Rôle de l’Esprit dans l’Église

Lorsque Jésus, au soir du Jeudi Saint, parle de son départ, il place ses disciples dans une situation paradoxale. Rappelons-nous un peu le contexte décrit dans l’Évangile de saint Jean à partir du chapitre 13. Jésus annonce : « L’un d’entre vous va me livrer. » Pierre s’entend dire : « Donner ta vie pour moi? Trois fois tu me renieras… » Et puis : « Vous serez dispersés, chacun de son côté, et vous me laisserez seul. » Jésus ajoute : « Oui, je m’en vais et vous serez dans l’affliction. Mais il est apôtres boulversésbon que je m’en aille. Si vous m’aimiez, vous vous réjouiriez. » Après avoir annoncé des événements désastreux : une trahison, un reniement, une dispersion, une tristesse, Jésus dit : « Il est bon que je m’en aille. Si vous m’aimiez, vous vous réjouiriez. » Et : « Je vais vers le Père… Le Père est plus grand que moi… Encore un peu et vous ne me verrez plus, et encore un peu et vous me verrez. »

C’est comme si Jésus disait : C’est nécessaire que je m’en aille et c’est nécessaire que vous ne me voyiez plus parce que ma présence actuelle est une présence dans la chair, donc limitée. Limitée aux quelques années vécues ensemble, limitée en espace, c’est-à-dire à la seule terre de Palestine avec quelques échappées au-delà des frontières. Ça ne peut pas durer comme cela, il faut que je m’en aille. – Mais, Seigneur… — L’Esprit viendra, je vous l’enverrai. L’Esprit ne complétera pas ce que je n’ai pas su faire… J’ai achevé l’œuvre de mon Père, je l’ai portée à sa totalité. L’Esprit n’ajoutera rien car tout a été dit, tout a été fait. Je suis, moi, la Parole du Père, le Logos, le Verbe. L’Esprit viendra et vous conduira dans la vérité tout entière. Il prendra de ce qui est à moi pour vous le donner. Par conséquent, c’est vrai, vous ne me verrez plus et pourtant vous me verrez encore. Parce que l’Esprit vous redira ma présence; il vous redira mes paroles, il vous fera faire mes gestes. Voilà la nouvelle alliance que Jésus accomplie DANS L’ESPRIT ET PAR L’ESPRIT.

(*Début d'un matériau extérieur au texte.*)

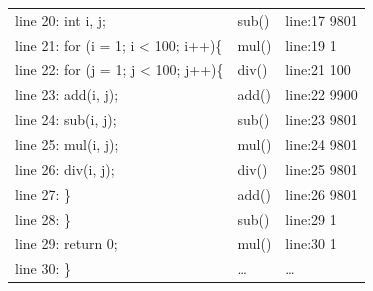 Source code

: \begin{table}[ht]
\begin{tabular}{|l|p{3cm}|l|}
line 20: \quad int i, j;& \quad \quad sub()& \quad \quad line:17		9801\\
line 21: \quad for (i = 1; i < 100; i++)\{& \quad \quad mul()& \quad \quad line:19		1\\
line 22: \quad \quad for (j = 1; j < 100; j++)\{& \quad \quad div() & \quad \quad line:21		100\\
line 23: \quad \quad \quad add(i, j);& \quad \quad add()& \quad \quad line:22		9900\\
line 24: \quad \quad \quad sub(i, j);& \quad \quad sub() & \quad \quad line:23		9801\\
line 25: \quad \quad \quad mul(i, j);& \quad \quad mul() & \quad \quad line:24		9801\\
line 26: \quad \quad \quad div(i, j);& \quad \quad div() & \quad \quad line:25		9801\\
line 27: \quad \quad \}& \quad \quad add()& \quad \quad line:26		9801\\
line 28: \quad \}& \quad \quad sub() & \quad \quad line:29		1\\
line 29: \quad return 0;& \quad \quad mul()& \quad \quad line:30		1\\
line 30: \}& \dots & \dots \\
\hline
\end{tabular}
\end{table}

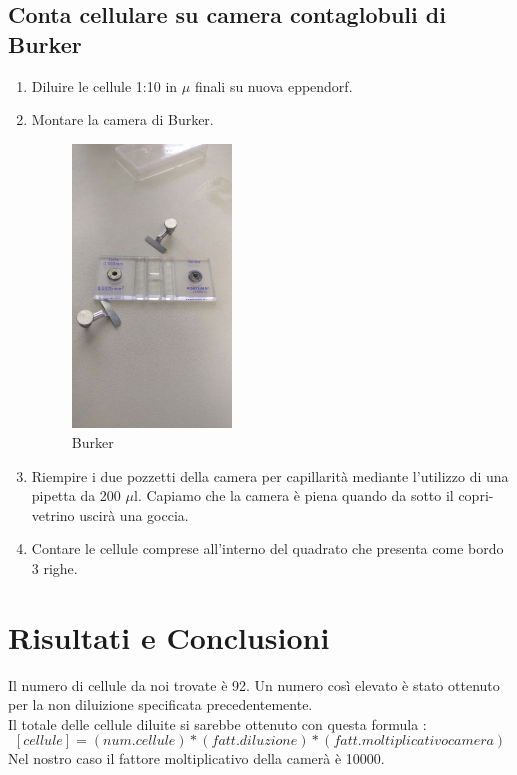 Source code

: \subsection{Conta cellulare su camera contaglobuli di Burker}
\begin{enumerate}
    \item Diluire le cellule 1:10 in $\mu$ finali su nuova eppendorf.
    \item Montare la camera di Burker.

    \begin{figure}[H]
    \centering
    \includegraphics[width = 0.4\textwidth]{./immagini/Burker.png}
    \caption{Burker}
    \end{figure}

    \item Riempire i due pozzetti della camera per capillarità mediante l'utilizzo di
    una pipetta da 200 $\mu$l. Capiamo che la camera è piena quando da sotto il
    copri-vetrino uscirà una goccia.
    \item Contare le cellule comprese all'interno del quadrato che presenta come bordo 3
    righe.
\end{enumerate}

\section{Risultati e Conclusioni}

Il numero di cellule da noi trovate è 92. Un numero così elevato è stato ottenuto per la
non diluizione specificata precedentemente. \\
Il totale delle cellule diluite si sarebbe ottenuto con questa formula :
    $$[cellule] = (num. cellule)*(fatt. diluzione)*(fatt. moltiplicativo camera)$$
Nel nostro caso il fattore moltiplicativo della camerà è 10000.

Ceci est important! Si le Christ prie le Père d’envoyer l’Esprit à son Église, ça veut dire que l’Église ne peut avoir d’existence que par l’Esprit. Le Père Afanassieff, un théologien orthodoxe et professeur à l’Institut Orthodoxe St-Serge à Paris, reprend ceci dans son livre : L’Église du Saint-Esprit. Sa pensée est tout à fait dans la ligne traditionnelle, reprise par le Concile Vatican II, à savoir que l’Église est le lieu de l’Esprit Saint.

C’est le vieux Credo baptismal qu’un chercheur patrologue, l’abbé Nautin, a bien mis en lumière dans ce livre : Je crois au Saint-Esprit dans la sainte Église catholique pour la rémission des péchés. La confession de foi des baptisés dans l’Église primitive était celle-ci :

Je crois en Dieu le Père créateur; je crois en son Fils Jésus Christ, né de la Vierge Marie, qui a souffert; je crois au Saint-Esprit, dans la sainte Église catholique.

 

On ne disait pas : je crois à la sainte Église catholique, mais je crois au Saint-Esprit dans la sainte Église catholique, pour la rémission des péchés.

L’Église n’a donc son être que DANS et PAR le Saint-Esprit. Par conséquent, l’Église doit sans cesse prier le Père pour que l’Esprit la fasse plus pleinement corps du Christ, épouse de Jésus-Christ, servante du Père, etc… pour que l’Esprit la renouvelle continuellement. Voilà pourquoi, elle adresse ces prières au Père : « Envoie l’Esprit afin que l’Église soit sanctifiée, renouvelée »; « Que le Saint-Esprit lui ouvre l’intelligence de la Parole, la fortifie dans son témoignage au monde »; « Veni, Sancte Spiritus ».

Si l’Église n’a son être et se renouvelle que dans et par l’Esprit Saint, elle ne peut donc célébrer les sacrements que par lui également. Elle ne peut prêcher la Parole et opérer les actes sacramentels que dans la puissance de l’Esprit.

L’Esprit Saint réalise le mystère eucharistique

Dans la célébration de l’Eucharistie, l’Esprit est invoqué sur l’assemblée réunie par lui. Il ne peut y avoir d’assemblée, de synaxe comme on disait autrefois, que par l’Esprit. Et parce que l’assemblée est réunie par lui, c’est l’Esprit qui va agir et réaliser le mystère eucharistique.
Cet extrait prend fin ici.